Fellow blogger Dachshund's recent account of a mugging outside her home, telling of the way she and her neighbours went to the aid of the victim is perhaps an example of what needs to happen in South Africa on a larger scale. People need to take the streets back from criminals.
We need to do the very un-South African thing, knock on neighbours doors, introduce ourselves, offer assistance. We are told not to get involved but these are exceptional times and people fighting back as a collective rather than as individuals makes it harder for criminals to pick us off one at a time. Become mini-estates. You only need the neighbours immediately around you. Tell them when you will be absent from home via sms, phone, email etc. Stay connected, tell of any incidents in the area and that way your neighbours may become your eyes and ears when you are not at home. Just a suggestion.
By Kristin Palitza (Thoughtleader)
I had two dates with crime last week, and although they jolted my emotional safety belt, they ultimately were experiences that gave me a lot of hope. How so? They showed me that, despite the general lament about its disappearance, ubuntu still exists in our society.
Here’s what happened: Last Sunday, my neighbour looks out of her bedroom window and sees two heads bobbing up and down by my car, which is parked on the street, in front of her door. In hope for a quick buck, two guys are in the process of cutting off the cable ties securing my hubcaps. My elderly neighbour bangs against her window glass and shouts at them but by the time she makes it out of her front door, the thieves have made off with the loot.
Now, my neighbour is one of those amazing South African women who cannot be discouraged that easily.
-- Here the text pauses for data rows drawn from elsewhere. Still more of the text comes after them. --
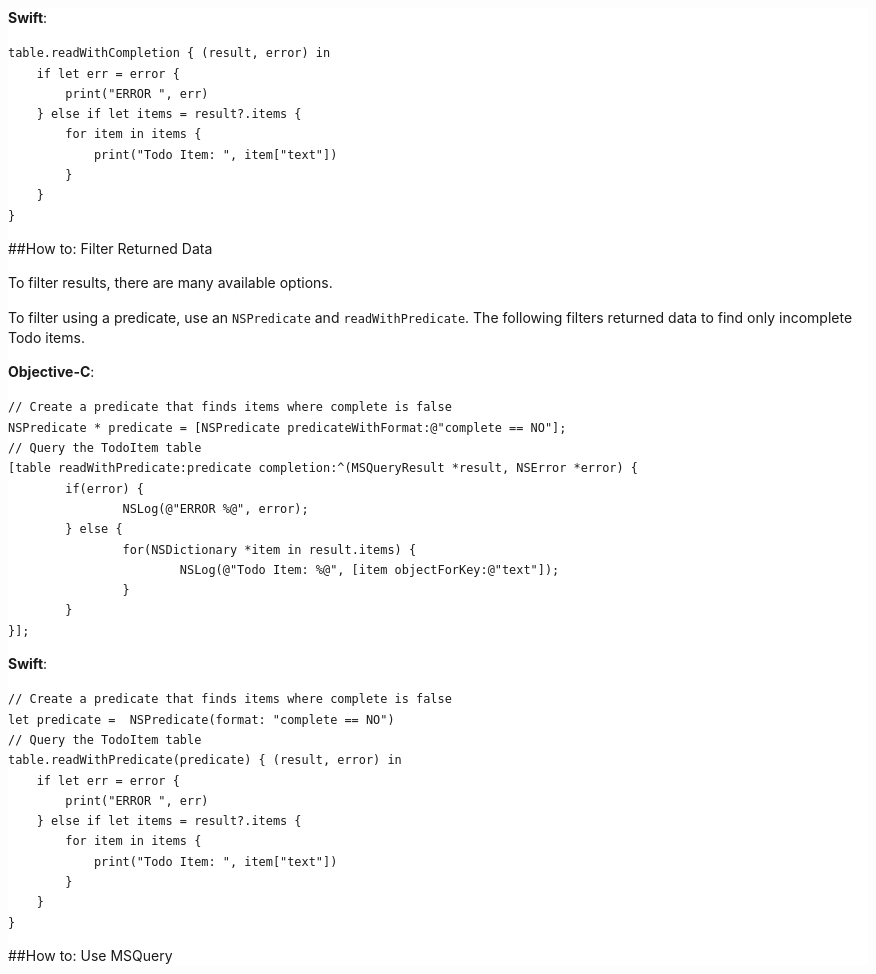 **Swift**:

```
table.readWithCompletion { (result, error) in
    if let err = error {
        print("ERROR ", err)
    } else if let items = result?.items {
        for item in items {
            print("Todo Item: ", item["text"])
        }
    }
}
```

##<a name="filtering"></a>How to: Filter Returned Data

To filter results, there are many available options.

To filter using a predicate, use an `NSPredicate` and `readWithPredicate`. The following filters returned data to find only incomplete Todo items.

**Objective-C**:

```
// Create a predicate that finds items where complete is false
NSPredicate * predicate = [NSPredicate predicateWithFormat:@"complete == NO"];
// Query the TodoItem table
[table readWithPredicate:predicate completion:^(MSQueryResult *result, NSError *error) {
        if(error) {
                NSLog(@"ERROR %@", error);
        } else {
                for(NSDictionary *item in result.items) {
                        NSLog(@"Todo Item: %@", [item objectForKey:@"text"]);
                }
        }
}];
```

**Swift**:

```
// Create a predicate that finds items where complete is false
let predicate =  NSPredicate(format: "complete == NO")
// Query the TodoItem table
table.readWithPredicate(predicate) { (result, error) in
    if let err = error {
        print("ERROR ", err)
    } else if let items = result?.items {
        for item in items {
            print("Todo Item: ", item["text"])
        }
    }
}
```

##<a name="query-object"></a>How to: Use MSQuery


[What is Mobile Services]: #what-is
[Concepts]: #concepts
[Setup and Prerequisites]: #Setup
[How to: Create the Mobile Services client]: #create-client
[How to: Create a table reference]: #table-reference
[How to: Query data from a mobile service]: #querying
[Filter returned data]: #filtering
[Sort returned data]: #sorting
[Return data in pages]: #paging
[Select specific columns]: #selecting
[How to: Bind data to the user interface]: #binding
[How to: Insert data into a mobile service]: #inserting
[How to: Modify data in a mobile service]: #modifying
[How to: Authenticate users]: #authentication
[Cache authentication tokens]: #caching-tokens
[How to: Upload images and large files]: #blobs
[How to: Handle errors]: #errors
[How to: Design unit tests]: #unit-testing
[How to: Customize the client]: #customizing
[Customize request headers]: #custom-headers
[Customize data type serialization]: #custom-serialization
[Next Steps]: #next-steps
[How to: Use MSQuery]: #query-object
[Azure Mobile Apps Quick Start]: ./app-service-mobile-ios-get-started.md
[Mobile Services SDK]: https://go.microsoft.com/fwLink/p/?LinkID=266533
[iOS SDK]: https://developer.apple.com/xcode
[Handling Expired Tokens]: http://go.microsoft.com/fwlink/p/?LinkId=301955
[Live Connect SDK]: http://go.microsoft.com/fwlink/p/?LinkId=301960
[Permissions]: http://msdn.microsoft.com/zh-cn/library/azure/jj193161.aspx
[Dynamic Schema]: http://go.microsoft.com/fwlink/p/?LinkId=296271
[Create a table]: http://msdn.microsoft.com/library/windowsazure/jj193162.aspx
[NSDictionary object]: http://go.microsoft.com/fwlink/p/?LinkId=301965
[ASCII control codes C0 and C1]: http://en.wikipedia.org/wiki/Data_link_escape_character#C1_set
[CLI to manage Mobile Services tables]: https://docs.azure.cn/zh-cn/cli/get-started-with-az-cli2?view=azure-cli-lastest
[Azure classic management portal]: http://manage.windowsazure.cn
[Fabric Dashboard]: https://www.fabric.io/home
[Fabric for iOS - Getting Started]: https://docs.fabric.io/ios/fabric/getting-started.html
[1]: https://github.com/Azure/azure-mobile-apps-ios-client/blob/master/README.md#ios-client-sdk
[2]: http://azure.github.io/azure-mobile-apps-ios-client/
[3]: https://msdn.microsoft.com/zh-cn/library/azure/dn495101.aspx
[4]: ./app-service-mobile-dotnet-backend-how-to-use-server-sdk.md#tags
[5]: http://azure.github.io/azure-mobile-services/iOS/v3/Classes/MSClient.html#//api/name/invokeAPI:data:HTTPMethod:parameters:headers:completion:
[6]: https://github.com/Azure/azure-mobile-services/blob/master/sdk/iOS/src/MSError.h
[7]: ../app-service/app-service-mobile-how-to-configure-active-directory-authentication.md
[8]: ../active-directory/active-directory-devquickstarts-ios.md
[9]: ../app-service/app-service-mobile-how-to-configure-facebook-authentication.md
[10]: https://developers.facebook.com/docs/ios/getting-started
Having lived in our neighbourhood for the past 60 years, she shuffles through the streets in search of the thieves, putting word out to the entire community of which she is a respected member.
Before you know it, the guys, unable to sell their loot because they’re in the spotlight, are caught red-handed. Minutes later, they are busy at my car again, this time putting the hubcaps back onto my tyres — under the careful supervision of my neighbour.
A few days later, a friend pays me a visit and while we chat in my living room, we hear the unfortunate noise of shattering glass. When we open the front door, we see that two guys have broken the back window of his car in search for hidden goods. We shout at them, but they threaten to shoot us and run off. Their iron crowbars are also rather discouraging.
Although it is almost midnight, a variety of neighbours come out onto the street to find out what the racket is about (one of them even in his pyjamas). Immediately the one jumps into his car in search for the criminals, while another one (who just moved into the neighbourhood and I hardly know) offers to go on a ride with my friend in search for his stolen bag. The police, of course, which we called immediately, don’t come.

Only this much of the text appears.